▸ **TRY IT**
Check each line of the material below for "technologies", then copy the ones that contain it.

▸ **DATA SECTION**
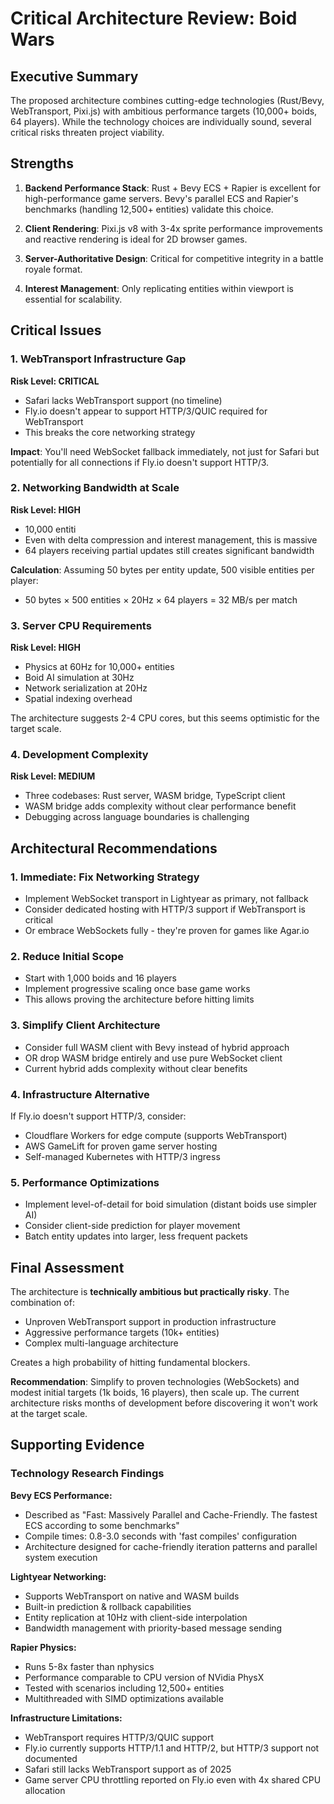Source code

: # Critical Architecture Review: Boid Wars

## Executive Summary

The proposed architecture combines cutting-edge technologies (Rust/Bevy, WebTransport, Pixi.js) with ambitious performance targets (10,000+ boids, 64 players). While the technology choices are individually sound, several critical risks threaten project viability.

## Strengths

1. **Backend Performance Stack**: Rust + Bevy ECS + Rapier is excellent for high-performance game servers. Bevy's parallel ECS and Rapier's benchmarks (handling 12,500+ entities) validate this choice.

2. **Client Rendering**: Pixi.js v8 with 3-4x sprite performance improvements and reactive rendering is ideal for 2D browser games.

3. **Server-Authoritative Design**: Critical for competitive integrity in a battle royale format.

4. **Interest Management**: Only replicating entities within viewport is essential for scalability.

## Critical Issues

### 1. WebTransport Infrastructure Gap
**Risk Level: CRITICAL**
- Safari lacks WebTransport support (no timeline)
- Fly.io doesn't appear to support HTTP/3/QUIC required for WebTransport
- This breaks the core networking strategy

**Impact**: You'll need WebSocket fallback immediately, not just for Safari but potentially for all connections if Fly.io doesn't support HTTP/3.

### 2. Networking Bandwidth at Scale
**Risk Level: HIGH**
- 10,000 entiti
- Even with delta compression and interest management, this is massive
- 64 players receiving partial updates still creates significant bandwidth

**Calculation**: Assuming 50 bytes per entity update, 500 visible entities per player:
- 50 bytes × 500 entities × 20Hz × 64 players = 32 MB/s per match

### 3. Server CPU Requirements
**Risk Level: HIGH**
- Physics at 60Hz for 10,000+ entities
- Boid AI simulation at 30Hz
- Network serialization at 20Hz
- Spatial indexing overhead

The architecture suggests 2-4 CPU cores, but this seems optimistic for the target scale.

### 4. Development Complexity
**Risk Level: MEDIUM**
- Three codebases: Rust server, WASM bridge, TypeScript client
- WASM bridge adds complexity without clear performance benefit
- Debugging across language boundaries is challenging

## Architectural Recommendations

### 1. Immediate: Fix Networking Strategy
- Implement WebSocket transport in Lightyear as primary, not fallback
- Consider dedicated hosting with HTTP/3 support if WebTransport is critical
- Or embrace WebSockets fully - they're proven for games like Agar.io

### 2. Reduce Initial Scope
- Start with 1,000 boids and 16 players
- Implement progressive scaling once base game works
- This allows proving the architecture before hitting limits

### 3. Simplify Client Architecture
- Consider full WASM client with Bevy instead of hybrid approach
- OR drop WASM bridge entirely and use pure WebSocket client
- Current hybrid adds complexity without clear benefits

### 4. Infrastructure Alternative
If Fly.io doesn't support HTTP/3, consider:
- Cloudflare Workers for edge compute (supports WebTransport)
- AWS GameLift for proven game server hosting
- Self-managed Kubernetes with HTTP/3 ingress

### 5. Performance Optimizations
- Implement level-of-detail for boid simulation (distant boids use simpler AI)
- Consider client-side prediction for player movement
- Batch entity updates into larger, less frequent packets

## Final Assessment

The architecture is **technically ambitious but practically risky**. The combination of:
- Unproven WebTransport support in production infrastructure
- Aggressive performance targets (10k+ entities)
- Complex multi-language architecture

Creates a high probability of hitting fundamental blockers.

**Recommendation**: Simplify to proven technologies (WebSockets) and modest initial targets (1k boids, 16 players), then scale up. The current architecture risks months of development before discovering it won't work at the target scale.

## Supporting Evidence

### Technology Research Findings

**Bevy ECS Performance:**
- Described as "Fast: Massively Parallel and Cache-Friendly. The fastest ECS according to some benchmarks"
- Compile times: 0.8-3.0 seconds with 'fast compiles' configuration
- Architecture designed for cache-friendly iteration patterns and parallel system execution

**Lightyear Networking:**
- Supports WebTransport on native and WASM builds
- Built-in prediction & rollback capabilities
- Entity replication at 10Hz with client-side interpolation
- Bandwidth management with priority-based message sending

**Rapier Physics:**
- Runs 5-8x faster than nphysics
- Performance comparable to CPU version of NVidia PhysX
- Tested with scenarios including 12,500+ entities
- Multithreaded with SIMD optimizations available

**Infrastructure Limitations:**
- WebTransport requires HTTP/3/QUIC support
- Fly.io currently supports HTTP/1.1 and HTTP/2, but HTTP/3 support not documented
- Safari still lacks WebTransport support as of 2025
- Game server CPU throttling reported on Fly.io even with 4x shared CPU allocation
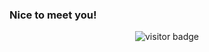 ### Nice to meet you! 

<p  align="center">
  <img src="https://visitor-badge.glitch.me/badge?page_id=jinbao-gwang.jinbaowang" alt="visitor badge"/>
</p>

<!--
**jinbao-wang/jinbao-wang** is a ✨ _special_ ✨ repository because its `README.md` (this file) appears on your GitHub profile.

Here are some ideas to get you started:

- 🔭 I’m currently working on ...
- 🌱 I’m currently learning ...
- 👯 I’m looking to collaborate on ...
- 🤔 I’m looking for help with ...
- 💬 Ask me about ...
- 📫 How to reach me: ...
- 😄 Pronouns: ...
- ⚡ Fun fact: ...
-->

<!-- ![jinbao-wang's GitHub stats](https://github-readme-stats.vercel.app/api?username=jinbao-wang&show_icons=true&theme=tokyonight) -->

<!-- [![jinbao-wang's GitHub stats](https://github-readme-stats.vercel.app/api?username=jinbao-wang)](https://github.com/anuraghazra/github-readme-stats) -->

▸ **RESPONSE FOR THIS EXERCISE**
The proposed architecture combines cutting-edge technologies (Rust/Bevy, WebTransport, Pixi.js) with ambitious performance targets (10,000+ boids, 64 players). While the technology choices are individually sound, several critical risks threaten project viability.
**Recommendation**: Simplify to proven technologies (WebSockets) and modest initial targets (1k boids, 16 players), then scale up. The current architecture risks months of development before discovering it won't work at the target scale.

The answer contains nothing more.